Because the hypercortisolism is mild, it is possible that the length of time of requiring replacement therapy will be short after either surgery. She will need to take medical treatment (possibly with replacement glucocorticoid) until radiation is effective. It is possible that she will subsequently require replacement glucocorticoids.

  1. 4.

    Potential effects on return of regular menses and fertility

Radiation therapy carries a risk of hypogonadism; she may have a return to normal menses before hypogonadism occurs if adjunctive medical therapy achieves eucortisolism. Because the hypercortisolism is mild, it is likely that menses will become regular within a few months of either surgery. Extensive pituitary surgery also carries a risk of loss of gonadal function, but in her case, the location of the tumor is known so that this risk is extremely small. Bilateral adrenalectomy does not affect fertility.

  1. 5.

    Potential effects on the pregnancy/fetus

The need to take medication during and after radiation therapy until remission is achieved will present additional difficulties in terms of the choice of an agent and its efficacy, which cannot be known a priori. Repeat pituitary surgery should not affect a subsequent pregnancy. Bilateral adrenalectomy complicates pregnancy management if there is hyperemesis, and the dose of replacement glucocorticoid will need to be increased in the second or third trimester.

Final Synthesis and Outcome

The patient felt that repeat pituitary surgery provided the optimal mix of risk and benefit for her and her husband. The neurosurgeon, chosen because of extensive experience and high remission rates, planned to resect the lesion using a pseudocapsular technique and to biopsy and possibly remove the dura and wall of the cavernous sinus if the tumor was directly adjacent to it. A desmopressin test was done before surgery and was positive. At surgery, the tumor was adjacent to the dura and the resected tumor and dural specimen contained ACTH-positive cells. Postoperative cortisol levels were less than 2 μg/dL, but the desmopressin test was still positive, though to a lesser extent.

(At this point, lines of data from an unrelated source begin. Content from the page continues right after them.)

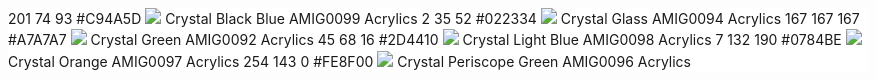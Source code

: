 <td>201</td>
<td>74</td>
<td>93</td>
<td>#C94A5D</td>
<td style="background-color: #C94A5D" ><img src="https://via.placeholder.com/40/C94A5D/000000?text=+" /></td>
</tr>
<tr>
<td>Crystal Black Blue</td>
<td>AMIG0099</td>
<td>Acrylics</td>
<td>2</td>
<td>35</td>
<td>52</td>
<td>#022334</td>
<td style="background-color: #022334" ><img src="https://via.placeholder.com/40/022334/000000?text=+" /></td>
</tr>
<tr>
<td>Crystal Glass</td>
<td>AMIG0094</td>
<td>Acrylics</td>
<td>167</td>
<td>167</td>
<td>167</td>
<td>#A7A7A7</td>
<td style="background-color: #A7A7A7" ><img src="https://via.placeholder.com/40/A7A7A7/000000?text=+" /></td>
</tr>
<tr>
<td>Crystal Green</td>
<td>AMIG0092</td>
<td>Acrylics</td>
<td>45</td>
<td>68</td>
<td>16</td>
<td>#2D4410</td>
<td style="background-color: #2D4410" ><img src="https://via.placeholder.com/40/2D4410/000000?text=+" /></td>
</tr>
<tr>
<td>Crystal Light Blue</td>
<td>AMIG0098</td>
<td>Acrylics</td>
<td>7</td>
<td>132</td>
<td>190</td>
<td>#0784BE</td>
<td style="background-color: #0784BE" ><img src="https://via.placeholder.com/40/0784BE/000000?text=+" /></td>
</tr>
<tr>
<td>Crystal Orange</td>
<td>AMIG0097</td>
<td>Acrylics</td>
<td>254</td>
<td>143</td>
<td>0</td>
<td>#FE8F00</td>
<td style="background-color: #FE8F00" ><img src="https://via.placeholder.com/40/FE8F00/000000?text=+" /></td>
</tr>
<tr>
<td>Crystal Periscope Green</td>
<td>AMIG0096</td>
<td>Acrylics</td>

Additional discussion of the possibility of cells in the remaining tissues led to a decision to undergo stereotactic radiation therapy to the right cavernous sinus and to then attempt pregnancy as soon as menses became regular, even if she was on replacement glucocorticoid. The rationale was that this might prevent further growth of any remaining tumor cells and allow them to have more children. The long-term plan was to have bilateral adrenalectomy if CD recurred after this.

What if our patient had ectopic ACTH secretion?

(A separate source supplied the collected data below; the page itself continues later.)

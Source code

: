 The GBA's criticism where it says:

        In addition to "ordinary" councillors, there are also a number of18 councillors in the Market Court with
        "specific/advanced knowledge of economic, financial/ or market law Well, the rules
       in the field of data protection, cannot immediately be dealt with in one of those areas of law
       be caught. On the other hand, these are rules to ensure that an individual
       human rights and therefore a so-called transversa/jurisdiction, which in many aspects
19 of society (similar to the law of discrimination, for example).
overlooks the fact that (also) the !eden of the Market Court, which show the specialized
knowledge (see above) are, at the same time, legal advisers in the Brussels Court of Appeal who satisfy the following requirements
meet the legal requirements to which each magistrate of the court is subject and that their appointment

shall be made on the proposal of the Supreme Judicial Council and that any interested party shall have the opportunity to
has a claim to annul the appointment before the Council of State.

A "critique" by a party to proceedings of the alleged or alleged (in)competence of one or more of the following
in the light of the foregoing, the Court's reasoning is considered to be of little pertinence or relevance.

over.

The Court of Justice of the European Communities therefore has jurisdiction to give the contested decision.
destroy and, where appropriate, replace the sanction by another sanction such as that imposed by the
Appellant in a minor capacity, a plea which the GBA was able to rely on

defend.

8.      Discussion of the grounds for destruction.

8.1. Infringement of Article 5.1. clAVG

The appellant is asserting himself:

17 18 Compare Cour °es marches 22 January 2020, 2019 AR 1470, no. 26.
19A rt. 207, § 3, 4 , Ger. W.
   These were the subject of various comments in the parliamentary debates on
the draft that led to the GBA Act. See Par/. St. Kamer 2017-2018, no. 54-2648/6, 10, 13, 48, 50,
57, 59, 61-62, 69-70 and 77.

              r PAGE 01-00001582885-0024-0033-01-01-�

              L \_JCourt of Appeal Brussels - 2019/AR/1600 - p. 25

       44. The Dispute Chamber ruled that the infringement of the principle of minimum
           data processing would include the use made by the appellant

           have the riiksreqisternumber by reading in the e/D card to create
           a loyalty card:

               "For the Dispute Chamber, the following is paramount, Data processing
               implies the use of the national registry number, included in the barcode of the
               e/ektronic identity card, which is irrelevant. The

Recurrence of ectopic ACTH secretion usually occurs due to metastatic disease, often one or two enlarged lymph nodes in the context of pulmonary neuroendocrine tumors. Here, the evaluation is directed to the possibility of remission after nodal resection, which may provide long-term remission and, if not, a window of opportunity for pregnancy. Other possibilities include bilateral adrenalectomy, particularly if metastases are multiple and small (or microscopic, if not seen on imaging). This approach may or may not be coupled with chemotherapy or oncologic treatment, depending on the tumor burden and type, which might also reduce fecundity. Clearly, there are additional issues of survival time and the implications of delaying additional tumor-directed treatments during a pregnancy that must be explored with a multidisciplinary team.

Conclusion

Consideration of short- and long-term risk goals is important when prioritizing individualized choices for the treatment of recurrent Cushing’s syndrome. The hope for childbearing is just one of the many considerations for these patients, but all patients of childbearing age should be asked if preservation of this option is important to them. Our goals are not just to reverse hypercortisolism and address morbidity but also to allow patients to consider all the options in life that they had before CS.